Continuing with that source, we learn that US oil and gas producers have started to slash spending. "The days of easy money are over," said Amy Myers Jaffe, executive director of energy and sustainability at the University of California-Davis. "The emphasis is going to be on lowering costs".

Foreign cash has been helping to cover the cost of the deep wells and the heavy horsepower required to unlock oil and gas from shale and other dense rock in the US.

And the need for it has been acute. Last year, 80 big energy companies in North America spent a combined $50.6 billion more than they brought in from their operations. That deficit was twice as high as in 2011, and four times as high as in 2010.The same producers have dialed back through the first nine months of 2013, though they still spent about $18.7 billion more than their cash flow.
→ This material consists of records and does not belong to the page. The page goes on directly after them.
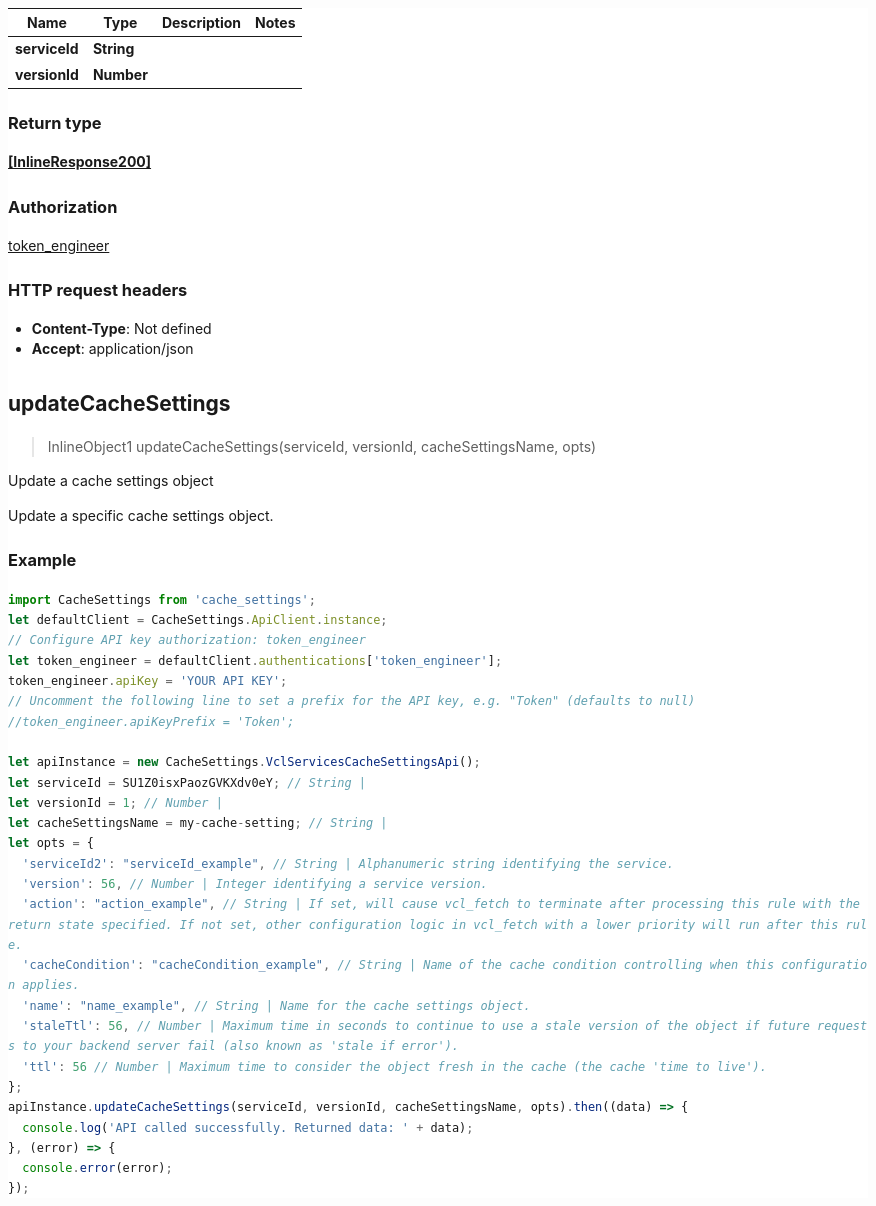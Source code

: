 
Name | Type | Description  | Notes
------------- | ------------- | ------------- | -------------
 **serviceId** | **String**|  | 
 **versionId** | **Number**|  | 

### Return type

[**[InlineResponse200]**](InlineResponse200.md)

### Authorization

[token_engineer](../README.md#token_engineer)

### HTTP request headers

- **Content-Type**: Not defined
- **Accept**: application/json


## updateCacheSettings

> InlineObject1 updateCacheSettings(serviceId, versionId, cacheSettingsName, opts)

Update a cache settings object

Update a specific cache settings object.

### Example

```javascript
import CacheSettings from 'cache_settings';
let defaultClient = CacheSettings.ApiClient.instance;
// Configure API key authorization: token_engineer
let token_engineer = defaultClient.authentications['token_engineer'];
token_engineer.apiKey = 'YOUR API KEY';
// Uncomment the following line to set a prefix for the API key, e.g. "Token" (defaults to null)
//token_engineer.apiKeyPrefix = 'Token';

let apiInstance = new CacheSettings.VclServicesCacheSettingsApi();
let serviceId = SU1Z0isxPaozGVKXdv0eY; // String | 
let versionId = 1; // Number | 
let cacheSettingsName = my-cache-setting; // String | 
let opts = {
  'serviceId2': "serviceId_example", // String | Alphanumeric string identifying the service.
  'version': 56, // Number | Integer identifying a service version.
  'action': "action_example", // String | If set, will cause vcl_fetch to terminate after processing this rule with the return state specified. If not set, other configuration logic in vcl_fetch with a lower priority will run after this rule. 
  'cacheCondition': "cacheCondition_example", // String | Name of the cache condition controlling when this configuration applies.
  'name': "name_example", // String | Name for the cache settings object.
  'staleTtl': 56, // Number | Maximum time in seconds to continue to use a stale version of the object if future requests to your backend server fail (also known as 'stale if error').
  'ttl': 56 // Number | Maximum time to consider the object fresh in the cache (the cache 'time to live').
};
apiInstance.updateCacheSettings(serviceId, versionId, cacheSettingsName, opts).then((data) => {
  console.log('API called successfully. Returned data: ' + data);
}, (error) => {
  console.error(error);
});

```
Analysts at Sanford C Bernstein say that US and Canadian producers are "returning to spending within their means", turning to other investors, including private equity and the stock market, as overseas buyers lose their appetite for American energy projects.

The shift has big implications for the oil and gas industry, analysts say, because Wall Street investors tend to be more sensitive to profits and stock prices, while foreign investors have historically been more focused on acquiring energy reserves and technology.

John Walker, chief executive of EnerVest, a company with strong shale interests, says, "The whole market changed". Asian investors were interested in the company's Utica Shale assets, he said, but very few bid. EnerVest has shifted gears, marketing the Utica properties in smaller packages to appeal to other energy companies with less cash on hand.

More detail points to the tightening of investment, but the interesting point from the UK perspective is that the money isn't exactly flowing here either.

One possible good bit of news is that the threat of a new EU law to control fracking may have been delayed. The current Commission, in the dog days of its tenure, seems to have put proposals on the back burner.

But this might be only a temporary respite, if the Financial Times has got it right. The "colleagues" seem to have ambitions of a new energy policy that has been eluding them since the Yom Kippur War in 1973.

Serious moves are afoot, which may end up with unpleasant additions to a new treaty. For the time being, though, the promise of endless energy isn't quite materialising. The hype may be all we actually get and, by the time the "colleagues" get stuck in, even that may be a distant memory.